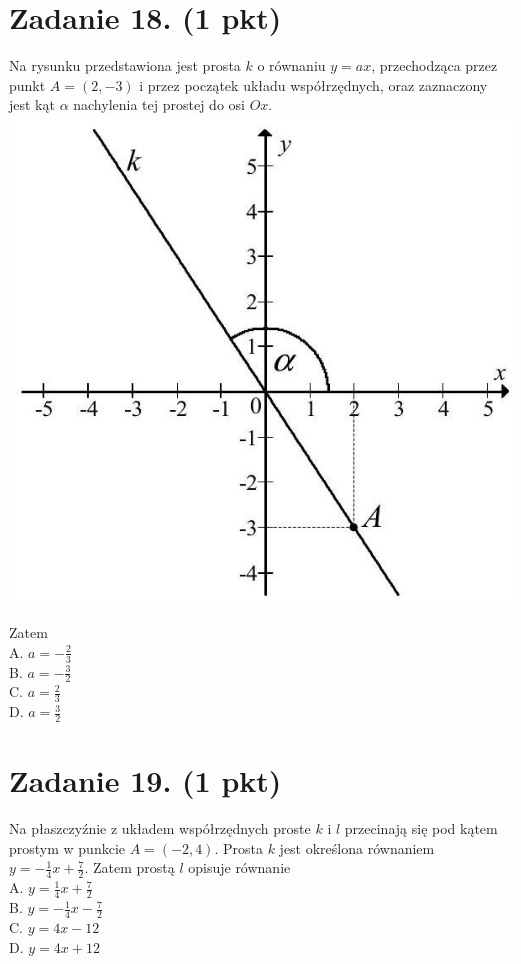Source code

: \documentclass[10pt]{article}
\begin{document}
\section*{Zadanie 18. (1 pkt)}
Na rysunku przedstawiona jest prosta \(k\) o równaniu \(y=a x\), przechodząca przez punkt \(A=(2,-3)\) i przez początek układu współrzędnych, oraz zaznaczony jest kąt \(\alpha\) nachylenia tej prostej do osi \(O x\).\\
\includegraphics[max width=\textwidth, center]{2024_11_21_ad8c43efe74fa059d24eg-12}

Zatem\\
A. \(a=-\frac{2}{3}\)\\
B. \(a=-\frac{3}{2}\)\\
C. \(a=\frac{2}{3}\)\\
D. \(a=\frac{3}{2}\)

\section*{Zadanie 19. (1 pkt)}
Na płaszczyźnie z układem współrzędnych proste \(k\) i \(l\) przecinają się pod kątem prostym w punkcie \(A=(-2,4)\). Prosta \(k\) jest określona równaniem \(y=-\frac{1}{4} x+\frac{7}{2}\). Zatem prostą \(l\) opisuje równanie\\
A. \(y=\frac{1}{4} x+\frac{7}{2}\)\\
B. \(y=-\frac{1}{4} x-\frac{7}{2}\)\\
C. \(y=4 x-12\)\\
D. \(y=4 x+12\)
\end{document}
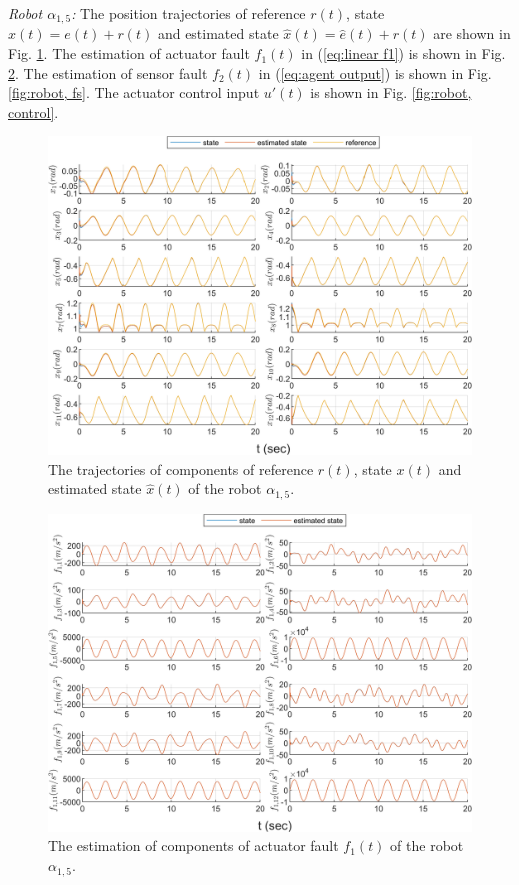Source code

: \documentclass{ieeeaccess}
\begin{document}
\textit{Robot $\alpha_{1,5}$:}
The position trajectories of reference $r(t)$, state $x(t) = e(t) + r(t)$ and estimated state $\hat{x}(t) = \hat{e}(t) + r(t)$ are shown in Fig. \ref{fig:robot, state}. The estimation of actuator fault $f_1(t)$ in (\ref{eq:linear f1}) is shown in Fig. \ref{fig:robot, fa}. The estimation of sensor fault $f_2(t)$ in (\ref{eq:agent output}) is shown in Fig. \ref{fig:robot, fs}. The actuator control input $u'(t)$ is shown in Fig. \ref{fig:robot, control}.
\begin{figure}[htbp]
    \centering
    \includegraphics[scale=.57]{fig/robot (1).png}\caption{The trajectories of components of reference $r(t)$, state $x(t)$ and estimated state $\hat{x}(t)$ of the robot $\alpha_{1,5}$.}%
    \label{fig:robot, state}
\end{figure}
\begin{figure}[htbp]
    \centering
    \includegraphics[scale=.57]{fig/robot (2).png}\caption{The estimation of components of actuator fault $f_1(t)$ of the robot $\alpha_{1,5}$.}%
    \label{fig:robot, fa}
\end{figure}
\end{document}
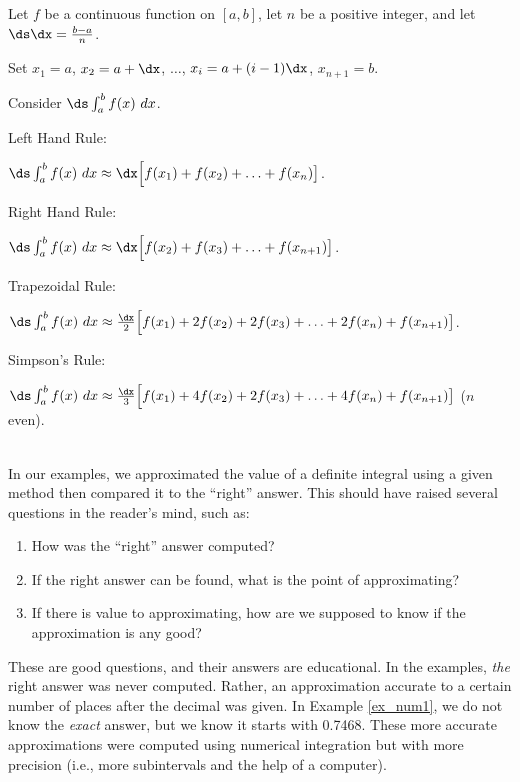 \setboxwidth{120pt}%
\noindent\ifthenelse{\isodd{\thepage}}{}{\hskip -120pt}%
\noindent\begin{minipage}{\specialboxlength}
{Let $f$ be a continuous function on $[a,b]$, let $n$ be a positive integer, and let $\ds\dx = \frac{b-a}{n}$. 

Set $x_1=a$, $x_2 = a+\dx$, $\ldots$, $x_i = a+(i-1)\dx$, $x_{n+1}=b$.

Consider $\ds\int_a^b f(x)\ dx$. 

\parbox{75pt}{Left Hand Rule:} $\ds\int_a^b f(x)\ dx \approx \dx\Big[f(x_1) + f(x_2) + \ldots + f(x_n)\big]$.\\

\parbox{75pt}{Right Hand Rule:} $\ds\int_a^b f(x)\ dx \approx \dx\Big[f(x_2) + f(x_3) + \ldots + f(x_{n+1})\big]$.\\

\parbox{75pt}{Trapezoidal Rule:} $\ds\int_a^b f(x)\ dx \approx \frac{\dx}2\Big[f(x_1) + 2f(x_2) + 2f(x_3) +\ldots + 2f(x_n)+ f(x_{n+1})\big]$.\\

\parbox{75pt}{Simpson's Rule:} $\ds\int_a^b f(x)\ dx \approx \frac{\dx}3\Big[f(x_1) + 4f(x_2) + 2f(x_3) +\ldots + 4f(x_n)+ f(x_{n+1})\big]$ {\small ($n$ even)}.
}
\end{minipage}
\restoreboxwidth\\

In our examples, we approximated the value of a definite integral using a given method then compared it to the ``right'' answer. This should have raised several questions in the reader's mind, such as:
\begin{enumerate}
\item		How was the ``right'' answer computed?
\item		If the right answer can be found, what is the point of approximating?
\item		If there is value to approximating, how are we supposed to know if the approximation is any good?
\end{enumerate}

These are good questions, and their answers are educational. In the examples, \textit{the} right answer was never computed. Rather, an approximation accurate to a certain number of places after the decimal was given. In Example \ref{ex_num1}, we do not know the \textit{exact} answer, but we know it starts with 0.7468. These more accurate approximations were computed using numerical integration but with more precision (i.e., more subintervals and the help of a computer). 

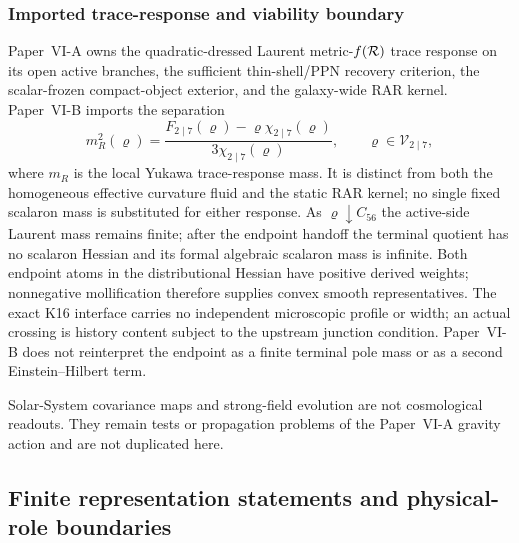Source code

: \documentclass[12pt,a4paper]{article}
\begin{document}
\subsubsection{Imported trace-response and viability boundary}
\label{p9:sec:imported-trace-viability-boundary}
Paper~VI-A owns the quadratic-dressed Laurent metric-\(f(\mathcal R)\) trace response
on its open active branches, the sufficient
thin-shell/PPN recovery criterion, the scalar-frozen compact-object exterior,
and the galaxy-wide RAR kernel.  Paper~VI-B imports the separation
\begin{equation}
\label{p9:eq:local-trace-mass-clean}
 m_R^2(\varrho)
 =\frac{F_{2\mid7}(\varrho)-\varrho\chi_{2\mid7}(\varrho)}
 {3\chi_{2\mid7}(\varrho)},
 \qquad
 \varrho\in\mathscr V_{2\mid7},
\end{equation}
where $m_R$ is the local Yukawa trace-response mass.  It is distinct from both
the homogeneous effective curvature fluid and the static RAR kernel; no
single fixed scalaron mass is substituted for either response.  As
\(\varrho\downarrow C_{56}\) the
active-side Laurent mass remains finite; after the
endpoint handoff the terminal quotient has no scalaron Hessian and its formal
algebraic scalaron mass is infinite.  Both endpoint atoms in the
distributional Hessian have positive derived weights; nonnegative
mollification therefore supplies convex smooth representatives.
The exact K16 interface carries no independent microscopic profile or width;
an actual crossing is history content subject to the upstream junction
condition.  Paper~VI-B does not reinterpret the endpoint as a finite terminal
pole mass or as a second Einstein--Hilbert term.

Solar-System covariance maps and strong-field evolution are not cosmological
readouts.  They remain tests or propagation problems of the Paper~VI-A gravity
action and are not duplicated here.

\label{p9:part:reduced-kernels-growth-transfer}

\subsection{Finite representation statements and physical-role boundaries}
\label{p9:sec:h0}
\end{document}

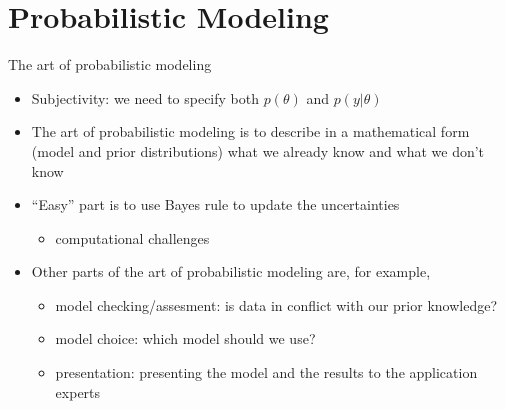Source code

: \documentclass[10pt]{beamer}
\begin{document}
\section{Probabilistic Modeling}
\frame{\sectionpage}

\begin{frame}{The art of probabilistic modeling}
  \begin{itemize}
  \item Subjectivity: we need to specify both $p(\theta)$ and $p(y|\theta)$
  \item The art of probabilistic modeling is to describe in a
    mathematical form (model and prior distributions) what we already
    know and what we don't know
\vspace{\baselineskip}
  \item<2-> ``Easy'' part is to use Bayes rule to update the uncertainties
    \begin{itemize}
    \item computational challenges
    \end{itemize}
\vspace{\baselineskip}
  \item<3-> Other parts of the art of probabilistic modeling are, for example,
    \begin{itemize}
    \item model checking/assesment: is data in conflict with our prior knowledge?
    \item model choice: which model should we use?
    \item presentation: presenting the model and the results to the application experts
    \end{itemize}
  \end{itemize}
\end{frame}
\end{document}
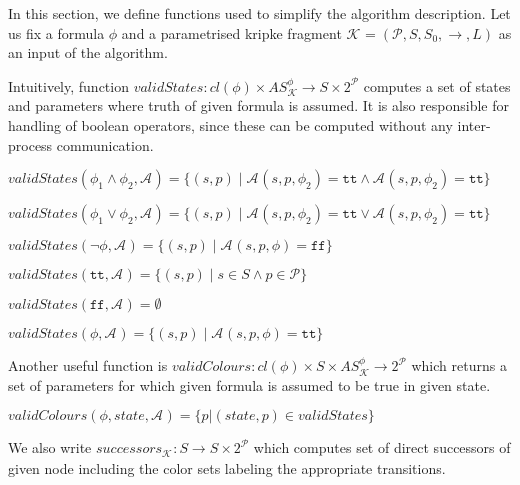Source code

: \documentclass[12pt,oneside,draft]{fithesis2}
\newcommand{\as}[1][]{\ensuremath{\mathcal{A}_{#1}}}
\newcommand{\ASphi}{\ensuremath{AS_{\mathcal K}^\phi}}
\newcommand{\true}{\ensuremath{\texttt{tt}}}
\newcommand{\false}{\ensuremath{\texttt{ff}}}
\newcommand{\ks}[1][]{\ensuremath{\mathcal{K}_{#1}}}
\newcommand{\fullKs}{\ensuremath{ \ks = (\params, S, S_0, \trans{}, L) }}
\newcommand{\trans}[1]{\stackrel{#1}{\rightarrow}}
\newcommand{\params}{\mathcal{P}}
\begin{document}
    		In this section, we define functions used to simplify the algorithm description. Let us fix a formula $\phi$ and a parametrised kripke fragment $\fullKs$ as an input of the algorithm.
			
			Intuitively, function $validStates : cl(\phi) \times \ASphi \rightarrow S \times 2^\mathcal{P} $ computes a set of states and parameters where truth of given formula is assumed. It is also responsible for handling of boolean operators, since these can be computed without any inter-process communication. 
			
			\begin{center}
				$validStates(\phi_1 \wedge \phi_2, \as) = \{ (s, p) \mid \as(s, p, \phi_2) = \true \wedge \as(s, p, \phi_2) = \true \} $
			\end{center}
			
			\begin{center}
				$validStates(\phi_1 \vee \phi_2, \as) = \{ (s, p) \mid \as(s, p, \phi_2) = \true \vee \as(s, p, \phi_2) = \true \} $
			\end{center}
			
			\begin{center}
				$validStates(\neg\phi, \as) = \{ (s, p) \mid \as(s, p, \phi) = \false \} $
			\end{center}
			
			\begin{center}
				$validStates(\true, \as) = \{ (s, p) \mid s \in S \wedge p \in \params \} $
			\end{center}

			\begin{center}
				$validStates(\false, \as) = \emptyset $
			\end{center}
						
			\begin{center}
				$validStates(\phi, \as) = \{ (s, p) \mid \as(s, p, \phi) = \true \} $
			\end{center}

			Another useful function is $validColours : cl(\phi) \times S \times \ASphi \rightarrow 2^\mathcal{P}	$ which returns a set of parameters for which given formula is assumed to be true in given state. 
			
			\begin{center}
				$validColours(\phi, state, \as) = \{ p | (state, p) \in validStates \}$
			\end{center}
			
			We also write $successors_{\ks} : S \rightarrow S \times 2^\mathcal{P} $ which computes set of direct successors of given node including the color sets labeling the appropriate transitions.
\end{document}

# # # # # # #

• **YOUR OBJECTIVE**
Lines that contain "value" should be pulled from the entries above and reported.

• **RESULT FOR THIS TASK**
In our examples, we approximated the value of a definite integral using a given method then compared it to the ``right'' answer. This should have raised several questions in the reader's mind, such as:
\item		If there is value to approximating, how are we supposed to know if the approximation is any good?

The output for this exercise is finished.